> **TRY IT**: Would you repeat the data below exactly, taking out the images?

Records from a data source
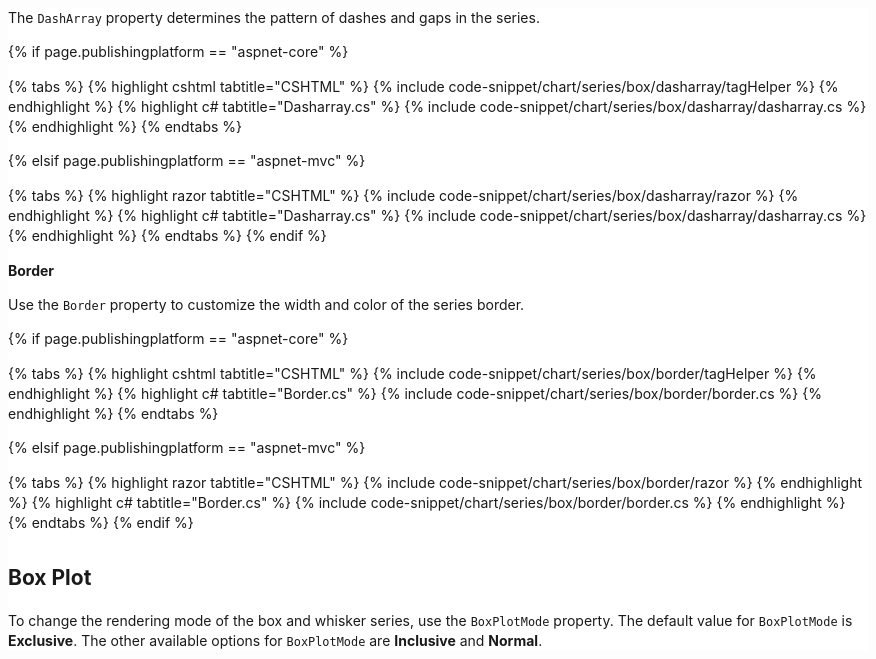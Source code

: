 The `DashArray` property determines the pattern of dashes and gaps in the series.

{% if page.publishingplatform == "aspnet-core" %}

{% tabs %}
{% highlight cshtml tabtitle="CSHTML" %}
{% include code-snippet/chart/series/box/dasharray/tagHelper %}
{% endhighlight %}
{% highlight c# tabtitle="Dasharray.cs" %}
{% include code-snippet/chart/series/box/dasharray/dasharray.cs %}
{% endhighlight %}
{% endtabs %}

{% elsif page.publishingplatform == "aspnet-mvc" %}

{% tabs %}
{% highlight razor tabtitle="CSHTML" %}
{% include code-snippet/chart/series/box/dasharray/razor %}
{% endhighlight %}
{% highlight c# tabtitle="Dasharray.cs" %}
{% include code-snippet/chart/series/box/dasharray/dasharray.cs %}
{% endhighlight %}
{% endtabs %}
{% endif %}

**Border**

Use the `Border` property to customize the width and color of the series border.

{% if page.publishingplatform == "aspnet-core" %}

{% tabs %}
{% highlight cshtml tabtitle="CSHTML" %}
{% include code-snippet/chart/series/box/border/tagHelper %}
{% endhighlight %}
{% highlight c# tabtitle="Border.cs" %}
{% include code-snippet/chart/series/box/border/border.cs %}
{% endhighlight %}
{% endtabs %}

{% elsif page.publishingplatform == "aspnet-mvc" %}

{% tabs %}
{% highlight razor tabtitle="CSHTML" %}
{% include code-snippet/chart/series/box/border/razor %}
{% endhighlight %}
{% highlight c# tabtitle="Border.cs" %}
{% include code-snippet/chart/series/box/border/border.cs %}
{% endhighlight %}
{% endtabs %}
{% endif %}

## Box Plot

To change the rendering mode of the box and whisker series, use the `BoxPlotMode` property. The default value for `BoxPlotMode` is **Exclusive**. The other available options for `BoxPlotMode` are **Inclusive** and **Normal**.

> **TASK OUTPUT**:
Source code

: The `DashArray` property determines the pattern of dashes and gaps in the series.

{% if page.publishingplatform == "aspnet-core" %}

{% tabs %}
{% highlight cshtml tabtitle="CSHTML" %}
{% include code-snippet/chart/series/box/dasharray/tagHelper %}
{% endhighlight %}
{% highlight c# tabtitle="Dasharray.cs" %}
{% include code-snippet/chart/series/box/dasharray/dasharray.cs %}
{% endhighlight %}
{% endtabs %}

{% elsif page.publishingplatform == "aspnet-mvc" %}

{% tabs %}
{% highlight razor tabtitle="CSHTML" %}
{% include code-snippet/chart/series/box/dasharray/razor %}
{% endhighlight %}
{% highlight c# tabtitle="Dasharray.cs" %}
{% include code-snippet/chart/series/box/dasharray/dasharray.cs %}
{% endhighlight %}
{% endtabs %}
{% endif %}

**Border**

Use the `Border` property to customize the width and color of the series border.

{% if page.publishingplatform == "aspnet-core" %}

{% tabs %}
{% highlight cshtml tabtitle="CSHTML" %}
{% include code-snippet/chart/series/box/border/tagHelper %}
{% endhighlight %}
{% highlight c# tabtitle="Border.cs" %}
{% include code-snippet/chart/series/box/border/border.cs %}
{% endhighlight %}
{% endtabs %}

{% elsif page.publishingplatform == "aspnet-mvc" %}

{% tabs %}
{% highlight razor tabtitle="CSHTML" %}
{% include code-snippet/chart/series/box/border/razor %}
{% endhighlight %}
{% highlight c# tabtitle="Border.cs" %}
{% include code-snippet/chart/series/box/border/border.cs %}
{% endhighlight %}
{% endtabs %}
{% endif %}

## Box Plot

To change the rendering mode of the box and whisker series, use the `BoxPlotMode` property. The default value for `BoxPlotMode` is **Exclusive**. The other available options for `BoxPlotMode` are **Inclusive** and **Normal**.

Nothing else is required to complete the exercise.